One invasive beetle is ready to devour just about every ash tree left in Minnesota's woods. A caterpillar has killed more than 200,000 acres worth of balsam fir trees in just the last year. Another beetle, a native in the midst of a population boom, has already destroyed about half of the state's tamaracks.
Add it all up and pest outbreaks have left Minnesota with quite a lot of dead trees, useless lumber and dried-out and wasted stands, which, if left to rot, will become one large fire hazard.
But there's little incentive to cut ash, balsam fir and tamarack trees down — even as state and local foresters need to thin them before the pests come through — because they have limited uses and have never been highly sought for lumber.

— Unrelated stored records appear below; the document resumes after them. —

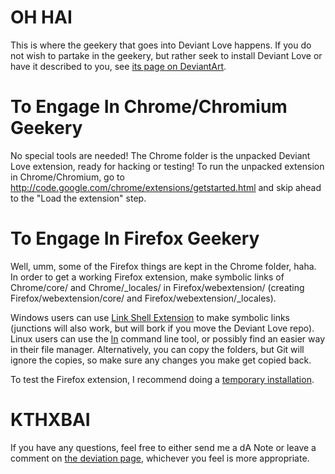 # OH HAI

This is where the geekery that goes into Deviant Love happens. If you do not wish to partake in the geekery, but rather seek to install Deviant Love or have it described to you, see [its page on DeviantArt](http://fav.me/d2my13o).

# To Engage In Chrome/Chromium Geekery

No special tools are needed! The Chrome folder is the unpacked Deviant Love extension, ready for hacking or testing! To run the unpacked extension in Chrome/Chromium, go to http://code.google.com/chrome/extensions/getstarted.html and skip ahead to the "Load the extension" step.

# To Engage In Firefox Geekery

Well, umm, some of the Firefox things are kept in the Chrome folder, haha. In order to get a working Firefox extension, make symbolic links of Chrome/core/ and Chrome/_locales/ in Firefox/webextension/ (creating Firefox/webextension/core/ and Firefox/webextension/_locales).

Windows users can use [Link Shell Extension](http://schinagl.priv.at/nt/hardlinkshellext/hardlinkshellext.html) to make symbolic links (junctions will also work, but will bork if you move the Deviant Love repo). Linux users can use the [ln](http://en.wikipedia.org/wiki/Ln_(Unix)) command line tool, or possibly find an easier way in their file manager. Alternatively, you can copy the folders, but Git will ignore the copies, so make sure any changes you make get copied back.

To test the Firefox extension, I recommend doing a [temporary installation](https://developer.mozilla.org/en-US/Add-ons/WebExtensions/Temporary_Installation_in_Firefox).

# KTHXBAI

If you have any questions, feel free to either send me a dA Note or leave a comment on [the deviation page](http://fav.me/d2my13o), whichever you feel is more appropriate.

To try to change that, researchers at the University of Minnesota Duluth have been racing to find novel ways to make the trees more desirable and valuable to builders, homeowners, lumber mills, city wastewater plants and anyone else who might be willing to come and remove them both before and after the bugs take them down.

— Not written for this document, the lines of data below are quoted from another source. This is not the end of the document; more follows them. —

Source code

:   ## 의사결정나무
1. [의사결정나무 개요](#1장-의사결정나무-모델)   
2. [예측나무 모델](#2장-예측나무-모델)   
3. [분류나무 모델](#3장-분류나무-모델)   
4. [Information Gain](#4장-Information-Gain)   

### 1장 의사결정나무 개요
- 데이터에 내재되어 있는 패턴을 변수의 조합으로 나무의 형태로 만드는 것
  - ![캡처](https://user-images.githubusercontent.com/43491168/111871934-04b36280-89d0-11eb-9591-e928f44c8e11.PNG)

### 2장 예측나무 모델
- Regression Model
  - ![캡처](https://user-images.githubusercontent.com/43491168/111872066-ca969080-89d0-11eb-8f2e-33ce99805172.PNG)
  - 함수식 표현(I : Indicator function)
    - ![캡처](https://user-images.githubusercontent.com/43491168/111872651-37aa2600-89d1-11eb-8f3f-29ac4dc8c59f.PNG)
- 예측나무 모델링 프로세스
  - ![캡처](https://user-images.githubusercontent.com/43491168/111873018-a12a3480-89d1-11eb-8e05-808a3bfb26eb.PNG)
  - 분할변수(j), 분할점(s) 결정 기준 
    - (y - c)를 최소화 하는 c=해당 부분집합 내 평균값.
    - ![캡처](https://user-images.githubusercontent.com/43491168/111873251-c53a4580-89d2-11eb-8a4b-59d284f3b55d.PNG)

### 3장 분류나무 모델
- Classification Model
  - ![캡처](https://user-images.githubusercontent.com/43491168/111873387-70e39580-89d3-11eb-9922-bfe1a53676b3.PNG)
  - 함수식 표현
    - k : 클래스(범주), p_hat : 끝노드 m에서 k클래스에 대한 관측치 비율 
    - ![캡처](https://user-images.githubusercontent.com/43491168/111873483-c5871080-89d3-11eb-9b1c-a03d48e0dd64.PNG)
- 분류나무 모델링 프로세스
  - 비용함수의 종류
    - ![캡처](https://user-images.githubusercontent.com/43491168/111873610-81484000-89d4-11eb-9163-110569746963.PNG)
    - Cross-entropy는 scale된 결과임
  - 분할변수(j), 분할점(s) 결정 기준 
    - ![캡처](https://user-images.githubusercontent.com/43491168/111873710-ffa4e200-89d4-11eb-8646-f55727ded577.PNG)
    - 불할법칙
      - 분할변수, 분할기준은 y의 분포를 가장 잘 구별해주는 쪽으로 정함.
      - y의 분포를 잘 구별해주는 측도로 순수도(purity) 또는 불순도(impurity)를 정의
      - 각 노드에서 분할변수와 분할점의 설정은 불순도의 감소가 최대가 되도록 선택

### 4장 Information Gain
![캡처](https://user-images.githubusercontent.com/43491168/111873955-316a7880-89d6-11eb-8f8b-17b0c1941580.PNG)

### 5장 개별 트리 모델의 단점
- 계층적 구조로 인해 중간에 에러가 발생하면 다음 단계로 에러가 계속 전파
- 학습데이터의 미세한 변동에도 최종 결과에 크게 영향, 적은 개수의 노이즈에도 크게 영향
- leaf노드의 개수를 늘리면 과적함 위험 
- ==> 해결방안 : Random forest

"Anything we can do to find a way to increase the harvest of those trees is good," said Matt Aro, researcher at the university's Natural Resources Research Institute.
One of the more promising uses of the dead wood is to heat it to extremely high temperatures to reduce it to a char. The charred remains, when done at the right temperatures in kilns with limited oxygen, are a powerful filter for chemicals and bacteria in wastewater and soil. The city of Minneapolis has been working with the Research Institute to test out "biochar," which also comes from agricultural waste, on roadways and in soil remediation projects since 2014.
It's helped restore boulevard trees harmed by road salt, as well as filter E. coli and pesticides from soils, said Jim Doten, biochar project manager for Minneapolis.
"You first hear about it and think maybe it's snake oil, but it works," Doten said.